Türkiye genelinde 2500 adet SPA ve benzeri termal merkez bulunmaktadır. Ayrıca şu anda işletmede olan otellerden 385’inde SPA ve wellness hizmeti sunulmaktadır. Bu otellerin 214’ü beş yıldızlı iken, işletmedeki tesislerden bünyesinde SPA Wellness birimi bulunanların 245’i kıyı bölgelerindeki oteller, 140’ı da şehir otelleridir. Üç yıldızlı otellerde de SPA bulunmaktadır. Bu alanda hizmet veren tesislerden 41’i, SPAyı otelin adı ile birlikte kullanmaktadır.

Genel olarak ülkemizde SPA merkezlerinin kuruluşuna, masaj görevini yerine getirecek görevlilerin mesleki yeterliklerine ilişkin yönetmelik ve düzenlemeler mevcuttur. SPA merkezleri ülkemizde 24.07.2001 tarih ve 24472 sayılı Resmi Gazete’de yayınlanan Kaplıcalar Yönetmeliği ile 09.12.2004 tarih, 25665 tarihli Resmi Gazete’de yayınlanan yönetmelik değişiklikleri dikkate alınarak açılmaktadır. Merkezlerin açılısı esnasında 25 Temmuz 2010 tarih, 27652 Resmî Gazete’de yayınlanan “İşyeri Açma ve Çalıştırma Ruhsatlarına İlişkin Yönetmelikte Değişiklik Yapılmasına Dair Yönetmelik” hükümleri de dikkate alınmaktadır.

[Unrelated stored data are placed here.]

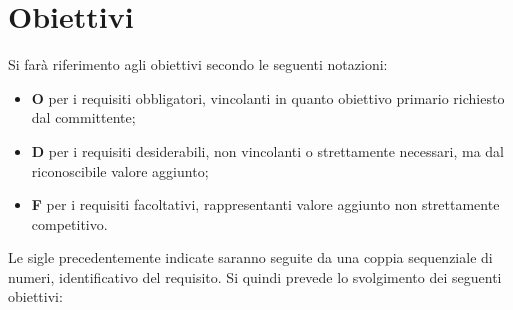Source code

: \section{Obiettivi}

Si farà riferimento agli obiettivi secondo le seguenti notazioni:

\begin{itemize}
    \item \textbf{O} per i requisiti obbligatori, vincolanti in quanto obiettivo primario richiesto dal committente;
    \item \textbf{D} per i requisiti desiderabili, non vincolanti o strettamente necessari, ma dal riconoscibile valore aggiunto;
    \item \textbf{F} per i requisiti facoltativi, rappresentanti valore aggiunto non strettamente competitivo.
\end{itemize}

Le sigle precedentemente indicate saranno seguite da una coppia sequenziale di numeri, identificativo del requisito. Si quindi prevede lo svolgimento dei seguenti obiettivi:

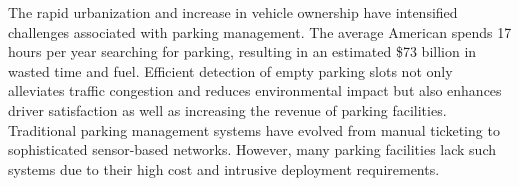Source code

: 








The rapid urbanization and increase in vehicle ownership have intensified challenges associated with parking management. The average American spends 17 hours per year searching for parking, resulting in an estimated \$73 billion in wasted time and fuel\cite{Inrix}. Efficient detection of empty parking slots not only alleviates traffic congestion and reduces environmental impact but also enhances driver satisfaction as well as increasing the revenue of parking facilities\cite{7895130}. Traditional parking management systems have evolved from manual ticketing to sophisticated sensor-based networks. However, many parking facilities lack such systems due to their high cost and intrusive deployment requirements.




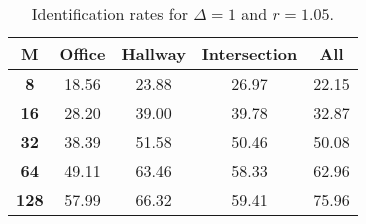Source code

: \begin{table}[h]
    \footnotesize
    \centering
    \begin{tabular}{|c|c|c|c|l|}    
    \hline
    {\bf M} & {\bf Office} & {\bf Hallway} & {\bf Intersection} &     \multicolumn{1}{c|}{{\bf All}} \\ \hline
    {\bf 8} & 18.56 & 23.88 & 26.97 & 22.15 \\ \hline
    {\bf 16} & 28.20 & 39.00 & 39.78 & 32.87 \\ \hline
    {\bf 32} & 38.39 & 51.58 & 50.46 & 50.08 \\ \hline
    {\bf 64} & 49.11 & 63.46 & 58.33 & 62.96 \\ \hline
    {\bf 128} & 57.99 & 66.32 & 59.41 & 75.96 \\ \hline
    \end{tabular}
    \caption{Identification rates for $\Delta = 1$ and $r = 1.05$.}    
    \label{tab:identify_speakers_1.05_mit_19_1}
\end{table}
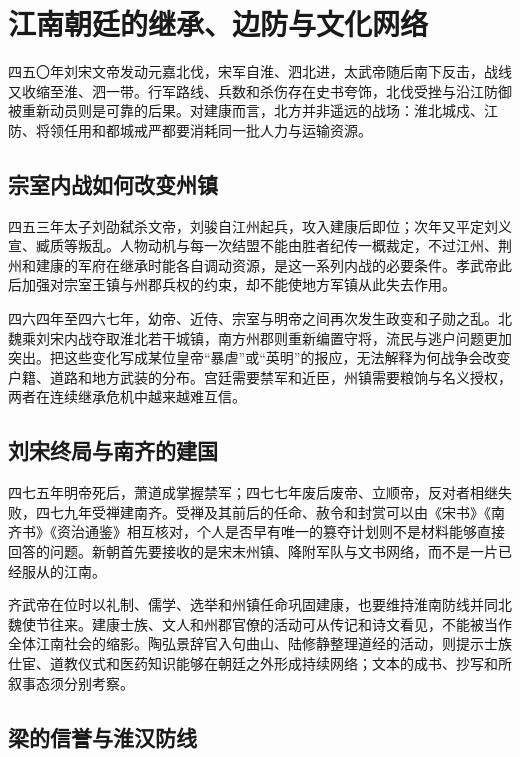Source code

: \section{江南朝廷的继承、边防与文化网络}
\label{sec:southern-courts-liu-song-qi-liang}

四五〇年刘宋文帝发动元嘉北伐，宋军自淮、泗北进，太武帝随后南下反击，战线又收缩至淮、泗一带。行军路线、兵数和杀伤存在史书夸饰，北伐受挫与沿江防御被重新动员则是可靠的后果。对建康而言，北方并非遥远的战场：淮北城戍、江防、将领任用和都城戒严都要消耗同一批人力与运输资源。

\subsection{宗室内战如何改变州镇}

四五三年太子刘劭弑杀文帝，刘骏自江州起兵，攻入建康后即位；次年又平定刘义宣、臧质等叛乱。人物动机与每一次结盟不能由胜者纪传一概裁定，不过江州、荆州和建康的军府在继承时能各自调动资源，是这一系列内战的必要条件。孝武帝此后加强对宗室王镇与州郡兵权的约束，却不能使地方军镇从此失去作用。

四六四年至四六七年，幼帝、近侍、宗室与明帝之间再次发生政变和子勋之乱。北魏乘刘宋内战夺取淮北若干城镇，南方州郡则重新编置守将，流民与逃户问题更加突出。把这些变化写成某位皇帝“暴虐”或“英明”的报应，无法解释为何战争会改变户籍、道路和地方武装的分布。宫廷需要禁军和近臣，州镇需要粮饷与名义授权，两者在连续继承危机中越来越难互信。

\subsection{刘宋终局与南齐的建国}

四七五年明帝死后，萧道成掌握禁军；四七七年废后废帝、立顺帝，反对者相继失败，四七九年受禅建南齐。受禅及其前后的任命、赦令和封赏可以由《宋书》《南齐书》《资治通鉴》相互核对，个人是否早有唯一的篡夺计划则不是材料能够直接回答的问题。新朝首先要接收的是宋末州镇、降附军队与文书网络，而不是一片已经服从的江南。

齐武帝在位时以礼制、儒学、选举和州镇任命巩固建康，也要维持淮南防线并同北魏使节往来。建康士族、文人和州郡官僚的活动可从传记和诗文看见，不能被当作全体江南社会的缩影。陶弘景辞官入句曲山、陆修静整理道经的活动，则提示士族仕宦、道教仪式和医药知识能够在朝廷之外形成持续网络；文本的成书、抄写和所叙事态须分别考察。

\subsection{梁的信誉与淮汉防线}

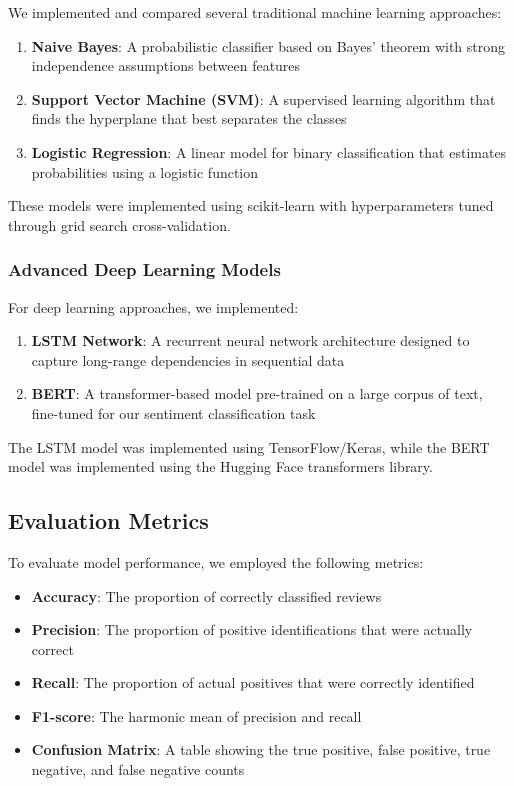 \documentclass[
]{article}
\providecommand{\tightlist}{%
  \setlength{\itemsep}{0pt}\setlength{\parskip}{0pt}}\usepackage{longtable,booktabs,array}
\begin{document}
We implemented and compared several traditional machine learning
approaches:

\begin{enumerate}
\def\labelenumi{\arabic{enumi}.}
\item
  \textbf{Naive Bayes}: A probabilistic classifier based on Bayes'
  theorem with strong independence assumptions between features
\item
  \textbf{Support Vector Machine (SVM)}: A supervised learning algorithm
  that finds the hyperplane that best separates the classes
\item
  \textbf{Logistic Regression}: A linear model for binary classification
  that estimates probabilities using a logistic function
\end{enumerate}

These models were implemented using scikit-learn with hyperparameters
tuned through grid search cross-validation.

\subsubsection{Advanced Deep Learning
Models}\label{advanced-deep-learning-models}

For deep learning approaches, we implemented:

\begin{enumerate}
\def\labelenumi{\arabic{enumi}.}
\item
  \textbf{LSTM Network}: A recurrent neural network architecture
  designed to capture long-range dependencies in sequential data
\item
  \textbf{BERT}: A transformer-based model pre-trained on a large corpus
  of text, fine-tuned for our sentiment classification task
\end{enumerate}

The LSTM model was implemented using TensorFlow/Keras, while the BERT
model was implemented using the Hugging Face transformers library.

\subsection{Evaluation Metrics}\label{evaluation-metrics}

To evaluate model performance, we employed the following metrics:

\begin{itemize}
\tightlist
\item
  \textbf{Accuracy}: The proportion of correctly classified reviews
\item
  \textbf{Precision}: The proportion of positive identifications that
  were actually correct
\item
  \textbf{Recall}: The proportion of actual positives that were
  correctly identified
\item
  \textbf{F1-score}: The harmonic mean of precision and recall
\item
  \textbf{Confusion Matrix}: A table showing the true positive, false
  positive, true negative, and false negative counts
\end{itemize}
\end{document}
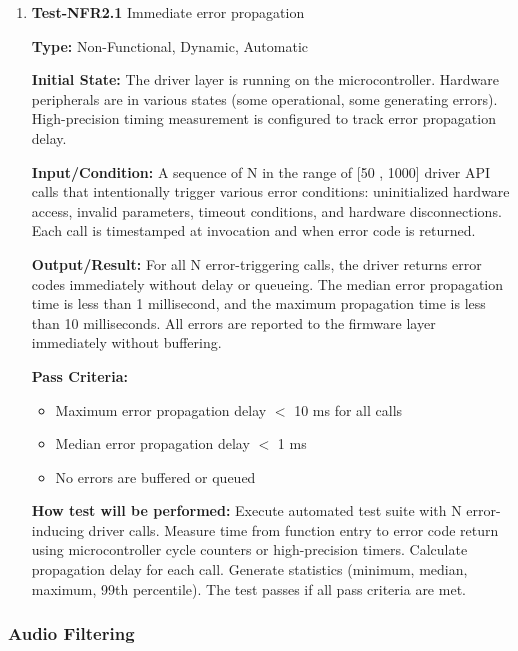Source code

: \documentclass[12pt, titlepage]{article}
\begin{document}
\begin{enumerate}

\item{\textbf{Test-NFR2.1} Immediate error propagation\\}

\textbf{Type:} Non-Functional, Dynamic, Automatic
					
\textbf{Initial State:} 
The driver layer is running on the microcontroller. Hardware peripherals are in
various states (some operational, some generating errors). High-precision timing
measurement is configured to track error propagation delay.
					
\textbf{Input/Condition:} 
A sequence of N in the range of [50 , 1000] driver API calls that intentionally
trigger various error conditions: uninitialized hardware access, invalid
parameters, timeout conditions, and hardware disconnections. Each call is
timestamped at invocation and when error code is returned.
					
\textbf{Output/Result:} 
For all N error-triggering calls, the driver returns error codes immediately
without delay or queueing. The median error propagation time is less than 1
millisecond, and the maximum propagation time is less than 10 milliseconds. All
errors are reported to the firmware layer immediately without buffering.

\textbf{Pass Criteria:}
\begin{itemize}
\item Maximum error propagation delay $<$ 10 ms for all calls
\item Median error propagation delay $<$ 1 ms
\item No errors are buffered or queued
\end{itemize}
					
\textbf{How test will be performed:} 
Execute automated test suite with N error-inducing driver calls. Measure time
from function entry to error code return using microcontroller cycle counters or
high-precision timers. Calculate propagation delay for each call. Generate
statistics (minimum, median, maximum, 99th percentile). The test passes if all
pass criteria are met.

\end{enumerate}

\subsubsection{Audio Filtering}
\end{document}
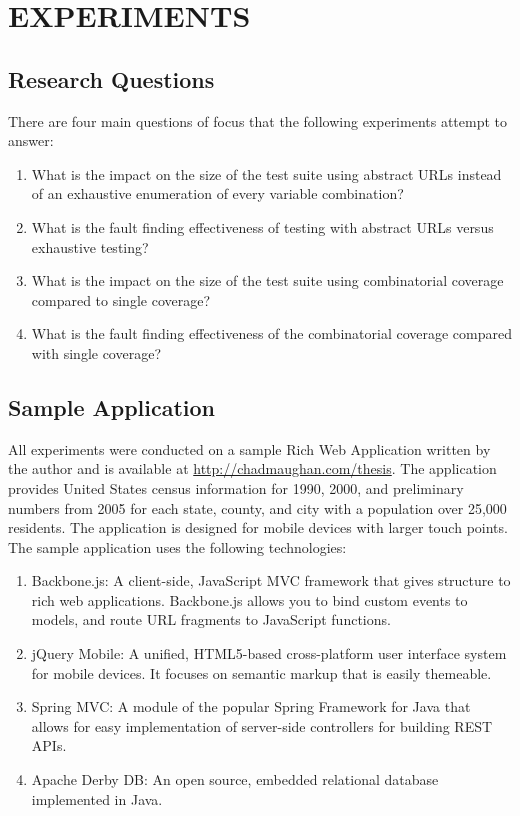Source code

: \chapter{\uppercase{EXPERIMENTS}}

\section{Research Questions}
There are four main questions of focus that the following experiments attempt to answer:
\begin{enumerate}
	\item What is the impact on the size of the test suite using abstract URLs instead of an exhaustive enumeration of every variable combination?
	\item What is the fault finding effectiveness of testing with abstract URLs versus exhaustive testing?
	\item What is the impact on the size of the test suite using combinatorial coverage compared to single coverage?
	\item What is the fault finding effectiveness of the combinatorial coverage compared with single coverage?
\end{enumerate}

\section{Sample Application}
All experiments were conducted on a sample Rich Web Application written by the author and is available at \url{http://chadmaughan.com/thesis}.  The application provides United States census information for 1990, 2000, and preliminary numbers from 2005 for each state, county, and city with a population over 25,000 residents.  The application is designed for mobile devices with larger touch points.  The sample application uses the following technologies:

\begin{enumerate}
\item Backbone.js: A client-side, JavaScript MVC framework that gives structure to rich web applications.  Backbone.js allows you to bind custom events to models, and route URL fragments to JavaScript functions.
\item jQuery Mobile: A unified, HTML5-based cross-platform user interface system for mobile devices.  It focuses on semantic markup that is easily themeable.
\item Spring MVC: A module of the popular Spring Framework for Java that allows for easy implementation of server-side controllers for building REST APIs.
\item Apache Derby DB: An open source, embedded relational database implemented in Java.
\end{enumerate}

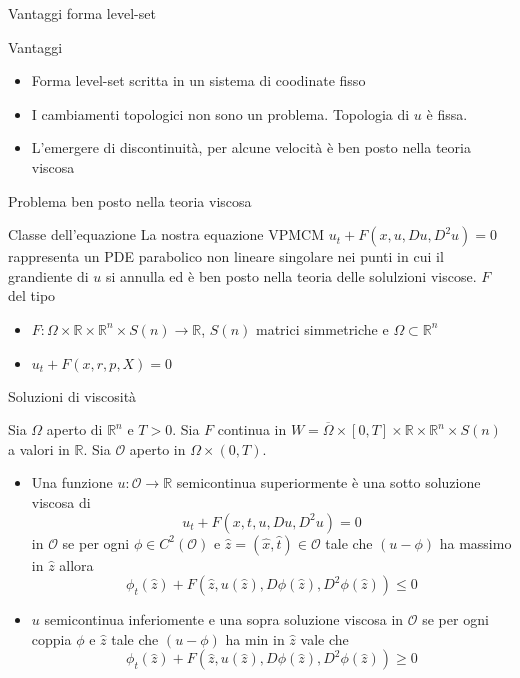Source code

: \begin{frame}{Vantaggi forma level-set}
 \begin{block}{Vantaggi}
   \begin{itemize}
     \item Forma level-set scritta in un sistema di coodinate fisso
     \item I cambiamenti topologici non sono un problema. Topologia di
       $u$ è fissa.
     \item L'emergere di discontinuità, per alcune velocità è ben
       posto nella teoria viscosa
   \end{itemize}
 \end{block}

\end{frame}



\begin{frame}{Problema ben posto nella teoria viscosa}
     \begin{block}{Classe dell'equazione}
       La nostra equazione VPMCM \alert{$u_t+F(x,u,Du,D^2u)=0$}
       rappresenta un PDE parabolico non lineare singolare nei punti in cui
       il grandiente di $u$ si annulla ed è ben posto nella teoria
       delle solulzioni viscose. $F$ del tipo
       \begin{itemize}
         \item $F:\Omega\times\mathbb{R}\times\mathbb{R}^n\times
           S(n)\to\mathbb{R}$, $S(n)$ matrici simmetriche e
           $\Omega\subset\mathbb{R}^n$
         \item $u_t+F(x,r,p,X)=0$
       \end{itemize}
     \end{block}
\end{frame}

\begin{frame}{Soluzioni di viscosità}
  \begin{definizione}
    Sia $\Omega$ aperto di $\mathbb{R}^n$ e $T>0$. Sia $F$ continua in
    $W=\overline{\Omega}\times
    [0,T]\times\mathbb{R}\times\mathbb{R}^n\times S(n)$ a valori in
    $\mathbb{R}$. Sia $\mathcal{O}$ aperto in $\Omega\times(0,T)$.
    \begin{itemize}
      \item Una funzione $u:\mathcal{O}\to\mathbb{R}$ semicontinua
        superiormente è una \alert{sotto
          soluzione viscosa} di 
        \[
        u_t+F(x,t,u,Du,D^2u)=0
        \]
        in $\mathcal{O}$ se per ogni $\phi\in C^2(\mathcal{O})$ e
        $\hat{z}=(\hat{x},\hat{t})\in\mathcal{O}$ tale che $(u-\phi)$ ha
        massimo in $\hat{z}$ allora
        \[
        \phi_t(\hat{z})+F(\hat{z},u(\hat{z}),D\phi(\hat{z}),D^2\phi(\hat{z}))\leq 0
        \]
        \item $u$ semicontinua inferiomente e una \alert{sopra
          soluzione viscosa}  in $\mathcal{O}$ se per ogni coppia
          $\phi$ e $\hat{z}$ tale che $(u-\phi)$ ha min in $\hat{z}$
          vale che
          \[
          \phi_t(\hat{z})+F(\hat{z},u(\hat{z}),D\phi(\hat{z}),D^2\phi(\hat{z}))\geq 0
          \]
        \end{itemize}
  \end{definizione}
\end{frame}

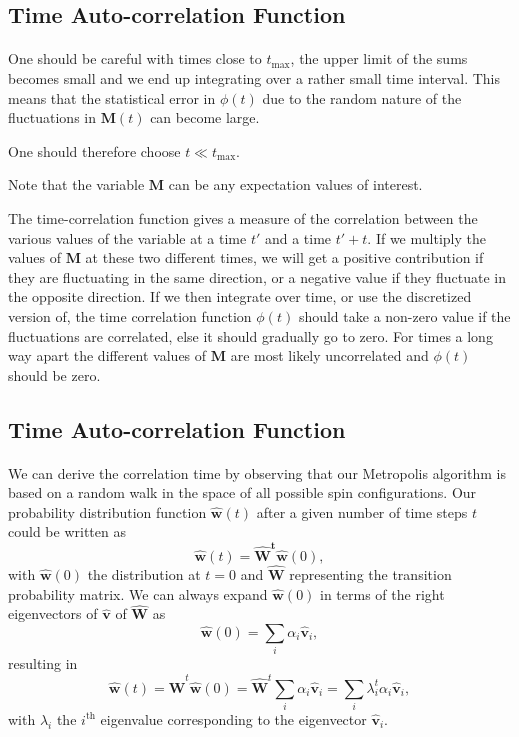 \subsection*{Time Auto-correlation Function}

\paragraph{}

One should be careful with times close to $t_{\mathrm{max}}$, the upper limit of the sums 
becomes small and we end up integrating over a rather small time interval. This means that the statistical
error in $\phi(t)$ due to the random nature of the fluctuations in $\mathbf{M}(t)$ can become large.

One should therefore choose $t \ll t_{\mathrm{max}}$.

Note that the variable $\mathbf{M}$ can be any expectation values of interest.

The time-correlation function gives a measure of the correlation between the various values of the variable 
at a time $t'$ and a time $t'+t$. If we multiply the values of $\mathbf{M}$ at these two different times,
we will get a positive contribution if they are fluctuating in the same direction, or a negative value
if they fluctuate in the opposite direction. If we then integrate over time, or use the discretized version of, the time correlation function $\phi(t)$ should take a non-zero value if the fluctuations are 
correlated, else it should gradually go to zero. For times a long way apart 
the different values of $\mathbf{M}$  are most likely 
uncorrelated and $\phi(t)$ should be zero.



\subsection*{Time Auto-correlation Function}

\paragraph{}
We can derive the correlation time by observing that our Metropolis algorithm is based on a random
walk in the space of all  possible spin configurations. 
Our probability 
distribution function $\mathbf{\hat{w}}(t)$ after a given number of time steps $t$ could be written as
\[
   \mathbf{\hat{w}}(t) = \mathbf{\hat{W}^t\hat{w}}(0),
\]
with $\mathbf{\hat{w}}(0)$ the distribution at $t=0$ and $\mathbf{\hat{W}}$ representing the 
transition probability matrix. 
We can always expand $\mathbf{\hat{w}}(0)$ in terms of the right eigenvectors of 
$\mathbf{\hat{v}}$ of $\mathbf{\hat{W}}$ as 
\[
    \mathbf{\hat{w}}(0)  = \sum_i\alpha_i\mathbf{\hat{v}}_i,
\]
resulting in 
\[
   \mathbf{\hat{w}}(t) = \mathbf{\hat{W}}^t\mathbf{\hat{w}}(0)=\mathbf{\hat{W}}^t\sum_i\alpha_i\mathbf{\hat{v}}_i=
\sum_i\lambda_i^t\alpha_i\mathbf{\hat{v}}_i,
\]
with $\lambda_i$ the $i^{\mathrm{th}}$ eigenvalue corresponding to  
the eigenvector $\mathbf{\hat{v}}_i$.



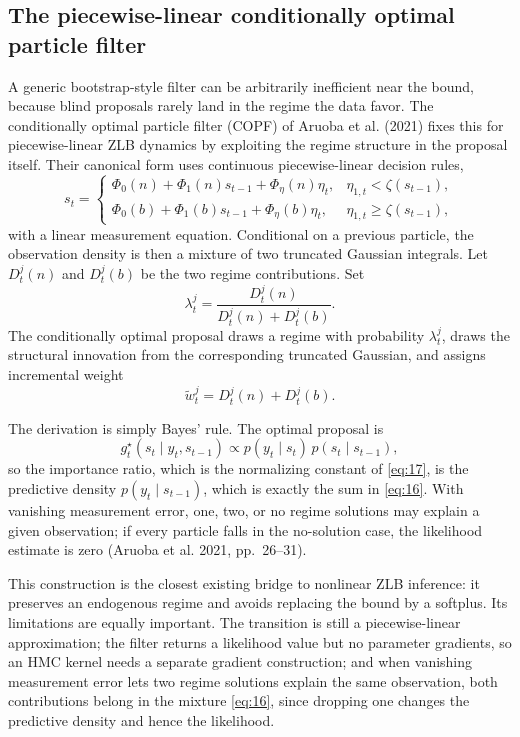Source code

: \documentclass[11pt]{article}
\begin{document}
\subsection{The piecewise-linear conditionally optimal particle filter}
\label{sec:copf}

A generic bootstrap-style filter can be arbitrarily inefficient near the
bound, because blind proposals rarely land in the regime the data favor. The
conditionally optimal particle filter (COPF) of Aruoba et al. (2021) fixes
this for piecewise-linear ZLB dynamics by exploiting the regime structure in
the proposal itself. Their canonical form uses continuous piecewise-linear
decision rules,
\begin{equation}\label{eq:14}
 s_t=
 \begin{cases}
 \Phi_0(n)+\Phi_1(n)s_{t-1}+\Phi_\eta(n)\eta_t,&
 \eta_{1,t}<\zeta(s_{t-1}),\\[2pt]
 \Phi_0(b)+\Phi_1(b)s_{t-1}+\Phi_\eta(b)\eta_t,&
 \eta_{1,t}\geq\zeta(s_{t-1}),
 \end{cases}
\end{equation}
with a linear measurement equation. Conditional on a previous particle, the
observation density is then a mixture of two truncated Gaussian integrals.
Let $D_t^j(n)$ and $D_t^j(b)$ be the two regime contributions. Set
\begin{equation}\label{eq:15}
 \lambda_t^j=\frac{D_t^j(n)}{D_t^j(n)+D_t^j(b)}.
\end{equation}
The conditionally optimal proposal draws a regime with probability
$\lambda_t^j$, draws the structural innovation from the corresponding
truncated Gaussian, and assigns incremental weight
\begin{equation}\label{eq:16}
 \widetilde w_t^j=D_t^j(n)+D_t^j(b).
\end{equation}

The derivation is simply Bayes' rule. The optimal proposal is
\begin{equation}\label{eq:17}
 g_t^\star(s_t\mid y_t,s_{t-1})
 \propto p(y_t\mid s_t)\,p(s_t\mid s_{t-1}),
\end{equation}
so the importance ratio, which is the normalizing constant of \eqref{eq:17}, is
the predictive density $p(y_t\mid s_{t-1})$, which is exactly the sum in
\eqref{eq:16}. With vanishing measurement error, one, two, or no regime
solutions may explain a given observation; if every particle falls in the
no-solution case, the likelihood estimate is zero (Aruoba et al. 2021,
pp.~26--31).

This construction is the closest existing bridge to nonlinear ZLB inference:
it preserves an endogenous regime and avoids replacing the bound by a
softplus. Its limitations are equally important. The transition is still a
piecewise-linear approximation; the filter returns a likelihood value but no
parameter gradients, so an HMC kernel needs a separate gradient
construction; and when vanishing measurement error lets two regime
solutions explain the same observation, both contributions belong in the
mixture \eqref{eq:16}, since dropping one changes the predictive density
and hence the likelihood.
\end{document}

Konaklama tesisleri bünyesindeki SPA merkezleri İl Sağlık Müdürlükleri tarafından denetlenirken, tesisin konaklama kısmı Kültür ve Turizm Bakanlığı tarafından gerçekleştirilmektedir. Ayrıca, Mesleki Yeterlik Kurumu (MYK) tarafından görevlendirilen Türkiye Esnaf ve Sanatkarları Konfederasyonu (TESK) tarafından, “Masaj Uzmanı (Seviye 3)” ulusal meslek standardı 5544 sayılı Mesleki Yeterlilik Kurumu (MYK) Kanunu ile anılan Kanun uyarınca çıkartılan “Ulusal Meslek Standartlarının Hazırlanması Hakkında Yönetmelik” ve “Mesleki Yeterlilik Kurumu Sektör Komitelerinin Kuruluş, Görev, Çalışma Usul ve Esasları Hakkında Yönetmelik” hükümlerine göre hazırlanmıştır. Buna göre, Masaj Uzmanı (Seviye 3); is sağlığı ve güvenliği ile çevreye ilişkin önlemleri alarak, sağlık ve kalite kurallarına uygun klasik masaj ve spor masajı yapma ve müşteri ilişkilerini yürütme bilgi ve becerilerine sahip kişi olarak tanımlanmaktadır.